We found a microcosm of this story on a visit to a Root Capital client called Maya Vinic, an enterprise of 500 coffee farmers and artisanal beekeepers, all of whom belong to the Tzotzil ethnic minority group. We left the colonial town of San Cristobal de las Casas, where Root has its 10-person Mexico office, at dawn to make a breakfast meeting half way across the state with the co-op’s board of directors. Ascending into the cloud-forested mountains, San Cristobal’s cobblestone streets quickly gave way to winding, unpaved roads. At the end of the four-hour trek, we came to Maya Vinic’s warehouse and processing plant for coffee and honey, the most substantial structure for miles. In a timeless, sacred oral tradition, the co-op managers shared their enterprise’s rich history and founding story, one by one.
Maya Vinic formed in 1999 as a peaceful response to the armed conflict raging around their rural communities, and, in particular, to the December 22, 1997 massacre of 45 Tzotzil people – many of them women and children – at a Catholic mass in the town of Acteal. The massacre, perpetrated by paramilitaries associated with Mexico’s ruling party, drew world attention to indigenous rights in Chiapas.

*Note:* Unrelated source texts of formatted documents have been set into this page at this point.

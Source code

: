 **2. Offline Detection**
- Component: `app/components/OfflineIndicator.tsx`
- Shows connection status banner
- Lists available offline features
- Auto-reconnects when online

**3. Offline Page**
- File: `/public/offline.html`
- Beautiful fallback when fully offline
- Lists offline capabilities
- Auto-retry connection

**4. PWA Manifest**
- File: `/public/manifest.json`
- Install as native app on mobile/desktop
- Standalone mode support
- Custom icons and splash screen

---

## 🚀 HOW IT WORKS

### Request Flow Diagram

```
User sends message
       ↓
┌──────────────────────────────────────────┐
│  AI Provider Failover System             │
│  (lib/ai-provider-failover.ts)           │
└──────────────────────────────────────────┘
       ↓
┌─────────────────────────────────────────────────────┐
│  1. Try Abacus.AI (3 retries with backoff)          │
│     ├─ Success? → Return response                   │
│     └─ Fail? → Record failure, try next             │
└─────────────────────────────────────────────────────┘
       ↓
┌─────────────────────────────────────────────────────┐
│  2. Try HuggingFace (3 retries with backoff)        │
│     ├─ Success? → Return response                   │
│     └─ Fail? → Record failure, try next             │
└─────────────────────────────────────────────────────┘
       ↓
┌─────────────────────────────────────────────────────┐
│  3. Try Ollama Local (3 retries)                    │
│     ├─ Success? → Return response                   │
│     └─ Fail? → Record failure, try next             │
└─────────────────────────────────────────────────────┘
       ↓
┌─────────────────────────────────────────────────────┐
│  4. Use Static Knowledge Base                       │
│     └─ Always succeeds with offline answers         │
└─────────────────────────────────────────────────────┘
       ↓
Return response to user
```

Maya Vinic’s founding members hailed from a pacifist group called Las Abejas, or the bees, named to honor the indigenous value of working communally, and they aspired to work together to overcome the low coffee prices offered by local intermediaries. Root Capital began lending to Maya Vinic in 2006, with a $50,000 loan to finance three containers of coffee (roughly 56 tons). Since then the cooperative’s productive capacities have steadily grown. It now exports twice as much coffee to specialty buyers in the Europe and the U.S., and uses the price premiums to provide educational scholarships to its members’ children. It also commercializes honey for European and local buyers to help its members further stabilize their incomes. For me, Maya Vinic powerfully exemplifies the potential of sustainable agriculture to help communities rebuild after conflict—and it was an honor to witness that potential with Root board members at our side. Born of non-violent resistance to a largely rural battle that enflamed the poorest, most forgotten part of southern Mexico, Maya Vinic now affords indigenous farmers the tools they need to achieve greater economic security and lasting peace and prosperity. Your support makes that possible, and for that I offer my deepest thanks. ![Willy Foote Signature Willy Foote Signature]() William Foote, Founder and CEO Here are a few additional photos from Maya Vinic: ![Maya Vinic Maya Vinic]() ![Honey Tasting Honey Tasting]()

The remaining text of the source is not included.